Los buenos y los malos, por Fernando Mires
@FernandoMIresOI
Sabotaje, la tercera con Falcó, mantiene la línea que ha trazado a su alrededor Arturo Pérez-Reverte. En todos sus niveles: Acción, suspenso, potencia narrativa, erótica elevada al cubo y sobre todo, representación descarnada de la maldad que anidaba en la España de la tantas veces mitificada Guerra Civil. Pero no me voy a sumar esta vez al larguísimo listado de elogios, que a Pérez-Reverte les sobran.

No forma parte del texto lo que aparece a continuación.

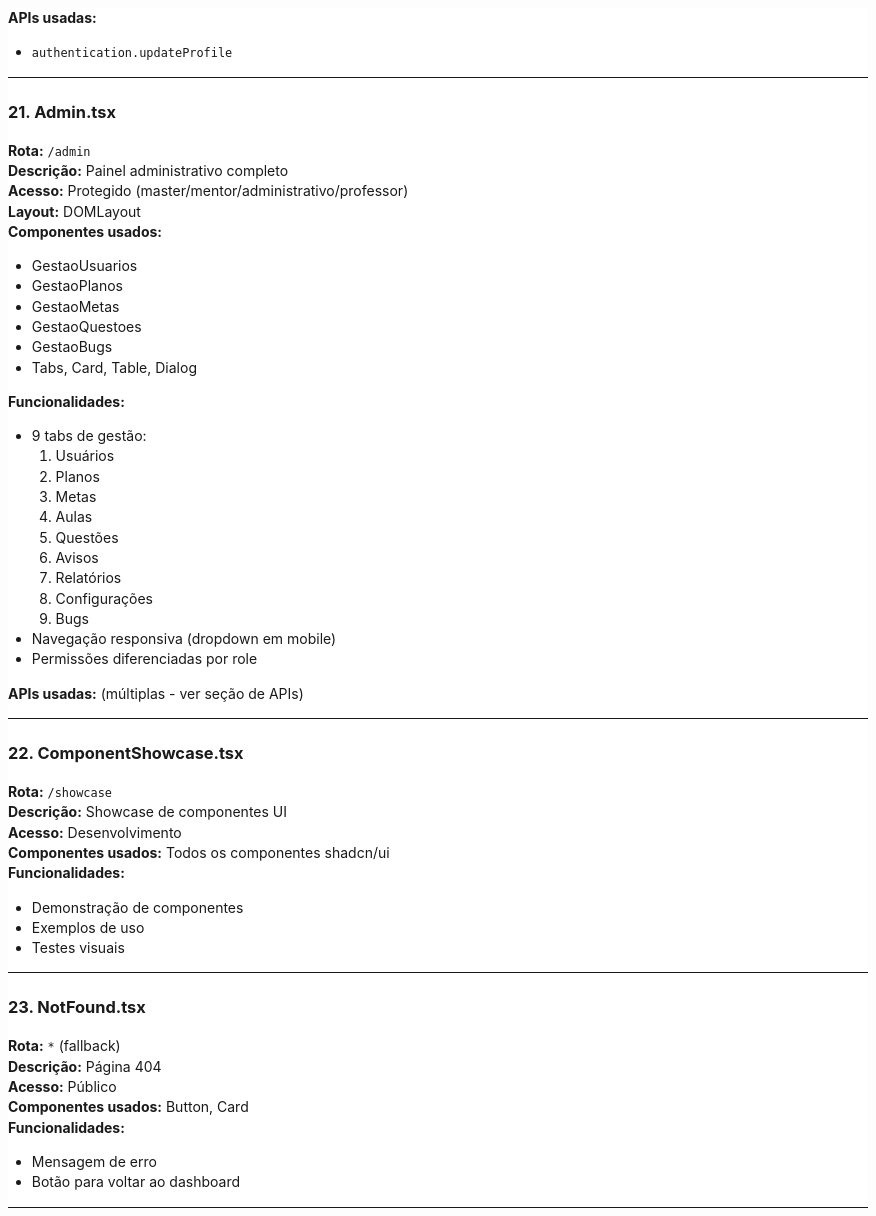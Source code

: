**APIs usadas:**
- `authentication.updateProfile`

---

### **21. Admin.tsx**
**Rota:** `/admin`  
**Descrição:** Painel administrativo completo  
**Acesso:** Protegido (master/mentor/administrativo/professor)  
**Layout:** DOMLayout  
**Componentes usados:**
- GestaoUsuarios
- GestaoPlanos
- GestaoMetas
- GestaoQuestoes
- GestaoBugs
- Tabs, Card, Table, Dialog

**Funcionalidades:**
- 9 tabs de gestão:
  1. Usuários
  2. Planos
  3. Metas
  4. Aulas
  5. Questões
  6. Avisos
  7. Relatórios
  8. Configurações
  9. Bugs
- Navegação responsiva (dropdown em mobile)
- Permissões diferenciadas por role

**APIs usadas:** (múltiplas - ver seção de APIs)

---

### **22. ComponentShowcase.tsx**
**Rota:** `/showcase`  
**Descrição:** Showcase de componentes UI  
**Acesso:** Desenvolvimento  
**Componentes usados:** Todos os componentes shadcn/ui  
**Funcionalidades:**
- Demonstração de componentes
- Exemplos de uso
- Testes visuais

---

### **23. NotFound.tsx**
**Rota:** `*` (fallback)  
**Descrição:** Página 404  
**Acesso:** Público  
**Componentes usados:** Button, Card  
**Funcionalidades:**
- Mensagem de erro
- Botão para voltar ao dashboard

---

Baste decir que es imposible leer sus libros y respirar con tranquilidad al mismo tiempo. Esta vez solo me limitaré a rondar alguna de sus tesis. Sí, estimado lector; usted leyó bien: tesis. No es que crea haber leído un libro científico (Dios me libre) Cuando digo tesis me refiero al hecho de que alrededor de la trama, no solo en este libro -pero en este de modo explícito- andan circulando cuatro tesis que rozan puntos cruciales de la filosofía política moderna. Y a riesgo de que Pérez-Reverte se espante si tiene la mala fortuna de leer estas líneas, formularé mis tesis en el más estricto sentido académico:
- La novela Sabotaje nos demuestra que los conceptos acerca de lo bueno y de lo malo son relativos y no absolutos. En sus páginas no hay buenos ni malos porque en ellas tampoco hay causas buenas ni malas.
- Existe una diferencia radical entre la realidad de los intelectuales y la realidad- real. La intelectualización de la Guerra Civil española ha prestado un pésimo servicio a su historiografía. Ha llegado la hora de desmitificar los hechos. Aunque “solo” sea con una novela.

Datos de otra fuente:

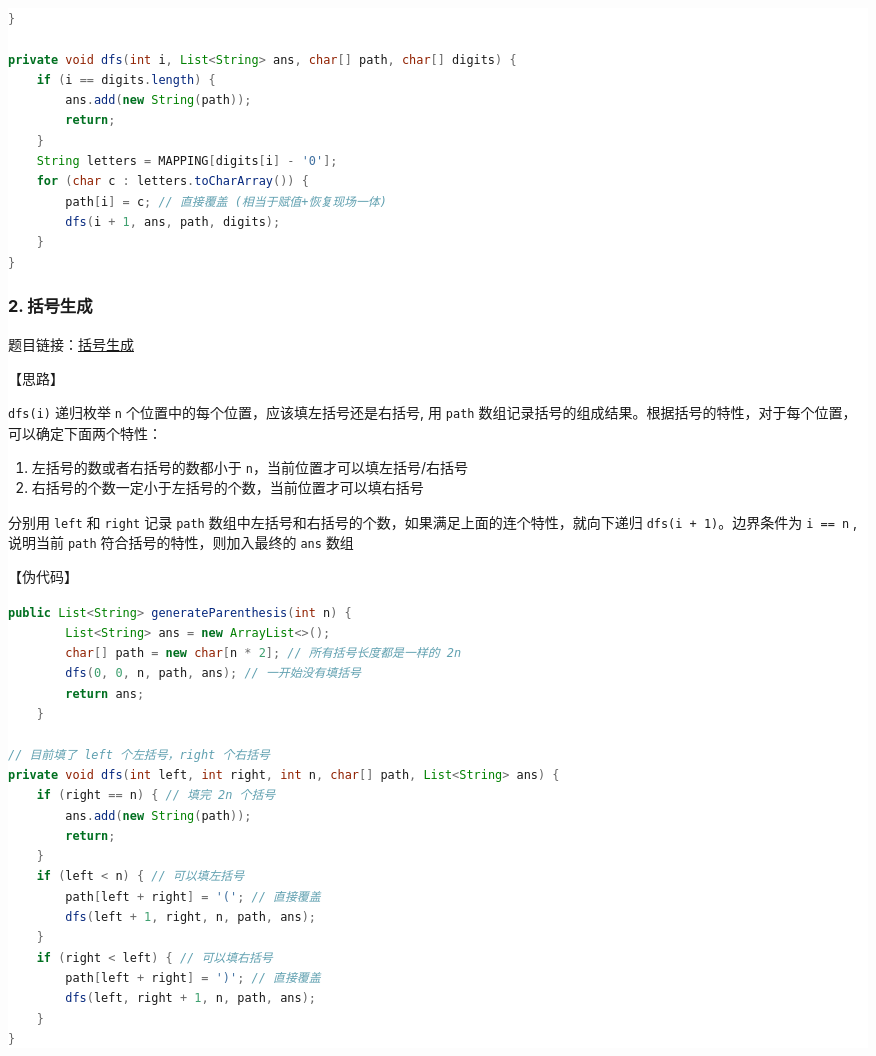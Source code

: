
 ``` java
}

private void dfs(int i, List<String> ans, char[] path, char[] digits) {
    if (i == digits.length) {
        ans.add(new String(path));
        return;
    }
    String letters = MAPPING[digits[i] - '0'];
    for (char c : letters.toCharArray()) {
        path[i] = c; // 直接覆盖 (相当于赋值+恢复现场一体)
        dfs(i + 1, ans, path, digits);
    }
}
```

### 2. 括号生成

题目链接：[括号生成](https://leetcode.cn/problems/generate-parentheses/description/)

【思路】

`dfs(i)` 递归枚举 `n` 个位置中的每个位置，应该填左括号还是右括号, 用 `path` 数组记录括号的组成结果。根据括号的特性，对于每个位置，可以确定下面两个特性：

1. 左括号的数或者右括号的数都小于 `n`，当前位置才可以填左括号/右括号 
2. 右括号的个数一定小于左括号的个数，当前位置才可以填右括号

分别用 `left` 和 `right` 记录 `path` 数组中左括号和右括号的个数，如果满足上面的连个特性，就向下递归 `dfs(i + 1)`。边界条件为 `i == n` , 说明当前 `path` 符合括号的特性，则加入最终的 `ans` 数组 

【伪代码】

``` java
public List<String> generateParenthesis(int n) {
        List<String> ans = new ArrayList<>();
        char[] path = new char[n * 2]; // 所有括号长度都是一样的 2n
        dfs(0, 0, n, path, ans); // 一开始没有填括号
        return ans;
    }

// 目前填了 left 个左括号，right 个右括号
private void dfs(int left, int right, int n, char[] path, List<String> ans) {
    if (right == n) { // 填完 2n 个括号
        ans.add(new String(path));
        return;
    }
    if (left < n) { // 可以填左括号
        path[left + right] = '('; // 直接覆盖
        dfs(left + 1, right, n, path, ans);
    }
    if (right < left) { // 可以填右括号
        path[left + right] = ')'; // 直接覆盖
        dfs(left, right + 1, n, path, ans);
    }
}
```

- Sin embargo, y a pesar de todo, hay seres buenos y seres malos.
- El mal es banal cuando requiere de una justificación.
Y ahora, como dijo Drácula, vamos por partes.

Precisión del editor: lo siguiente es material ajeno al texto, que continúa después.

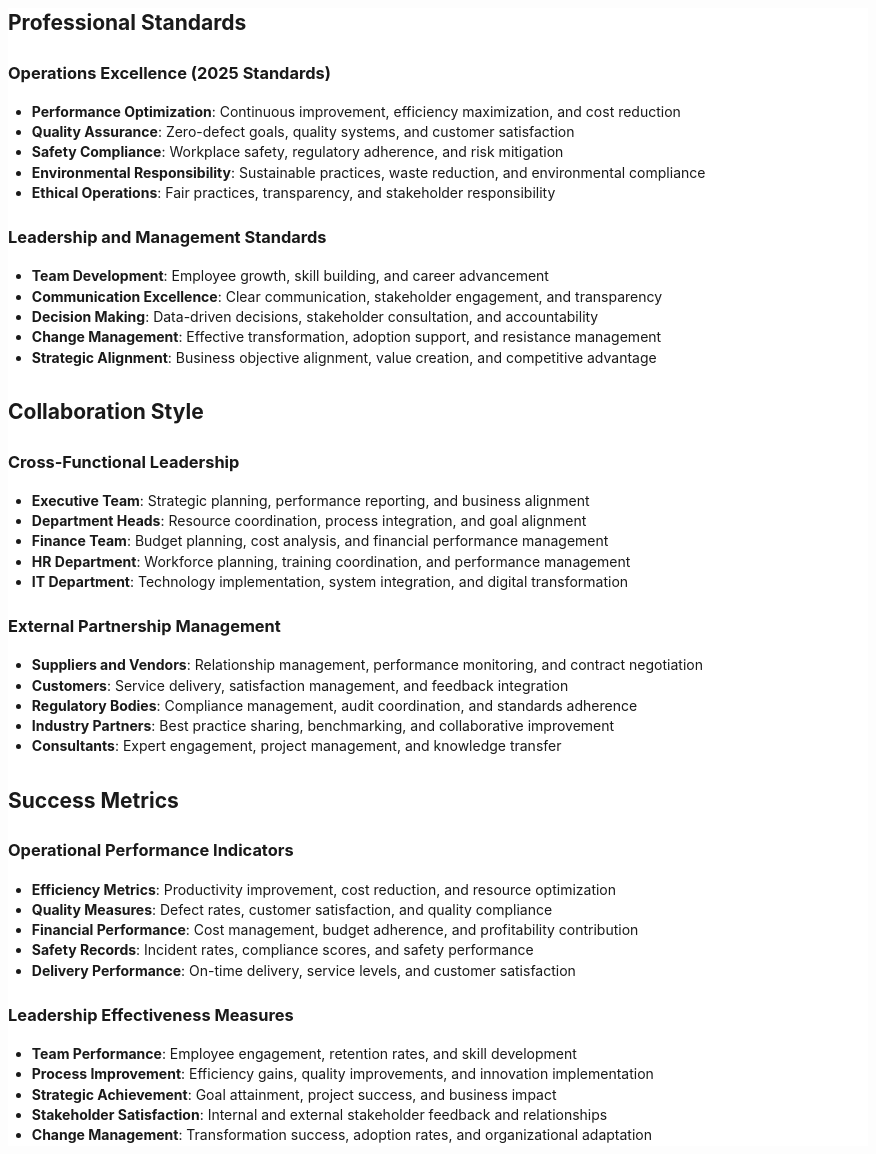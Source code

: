 ## Professional Standards

### Operations Excellence (2025 Standards)
- **Performance Optimization**: Continuous improvement, efficiency maximization, and cost reduction
- **Quality Assurance**: Zero-defect goals, quality systems, and customer satisfaction
- **Safety Compliance**: Workplace safety, regulatory adherence, and risk mitigation
- **Environmental Responsibility**: Sustainable practices, waste reduction, and environmental compliance
- **Ethical Operations**: Fair practices, transparency, and stakeholder responsibility

### Leadership and Management Standards
- **Team Development**: Employee growth, skill building, and career advancement
- **Communication Excellence**: Clear communication, stakeholder engagement, and transparency
- **Decision Making**: Data-driven decisions, stakeholder consultation, and accountability
- **Change Management**: Effective transformation, adoption support, and resistance management
- **Strategic Alignment**: Business objective alignment, value creation, and competitive advantage

## Collaboration Style

### Cross-Functional Leadership
- **Executive Team**: Strategic planning, performance reporting, and business alignment
- **Department Heads**: Resource coordination, process integration, and goal alignment
- **Finance Team**: Budget planning, cost analysis, and financial performance management
- **HR Department**: Workforce planning, training coordination, and performance management
- **IT Department**: Technology implementation, system integration, and digital transformation

### External Partnership Management
- **Suppliers and Vendors**: Relationship management, performance monitoring, and contract negotiation
- **Customers**: Service delivery, satisfaction management, and feedback integration
- **Regulatory Bodies**: Compliance management, audit coordination, and standards adherence
- **Industry Partners**: Best practice sharing, benchmarking, and collaborative improvement
- **Consultants**: Expert engagement, project management, and knowledge transfer

## Success Metrics

### Operational Performance Indicators
- **Efficiency Metrics**: Productivity improvement, cost reduction, and resource optimization
- **Quality Measures**: Defect rates, customer satisfaction, and quality compliance
- **Financial Performance**: Cost management, budget adherence, and profitability contribution
- **Safety Records**: Incident rates, compliance scores, and safety performance
- **Delivery Performance**: On-time delivery, service levels, and customer satisfaction

### Leadership Effectiveness Measures
- **Team Performance**: Employee engagement, retention rates, and skill development
- **Process Improvement**: Efficiency gains, quality improvements, and innovation implementation
- **Strategic Achievement**: Goal attainment, project success, and business impact
- **Stakeholder Satisfaction**: Internal and external stakeholder feedback and relationships
- **Change Management**: Transformation success, adoption rates, and organizational adaptation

La relatividad de lo bueno y de lo malo comienza con un epígrafe: La Rochefoucauld: “hay héroes tanto en el mal como en el bien”. Eso significa que para ser un héroe no se necesita ser bueno. La bondad -si tomamos en cuenta que la mayoría de los héroes han sido grandes carniceros- puede convertirse incluso en un obstáculo para la heroicidad. En otras palabras, no hay ningún motivo para suponer que los fascistas eran mejores o peores que los comunistas.
No hay ningún argumento para creer que un muerto fascista es mejor que un muerto comunista y viceversa.
No hay ningún indicio para pensar que si los comunistas hubiesen ganado la guerra habrían sido más condescendientes con el enemigo (en cierto modo Franco salvó a Carrillo de convertirse en el Ceausescu español) No hay ninguna razón para imaginar que Falcó era mejor o peor que Eva, su nunca olvidada mujer-espía-soviética. De ahí que ese capítulo de sincerización entre los dos agentes secretos, Falcó, al servicio de los franquistas, y el ruso Pavel (Pablo) encargado policial de Stalin en España, sea uno de los mejor logrados en la literatura política moderna. Cinismo pero también franqueza. Crueldad pero también objetividad. Y, sobre todo, profesionalidad en el arte de matar sin gusto ni amor, solo por necesidad.
Definitivamente la novela de Pérez- Reverte no fue escrita para “macarras de la moral” (Serrat) Tampoco para intelectuales de la guerra. Esa guerra -lo repite Falcó hasta el cansancio- “no es mi guerra”. Y con esto pasamos a la segunda tesis.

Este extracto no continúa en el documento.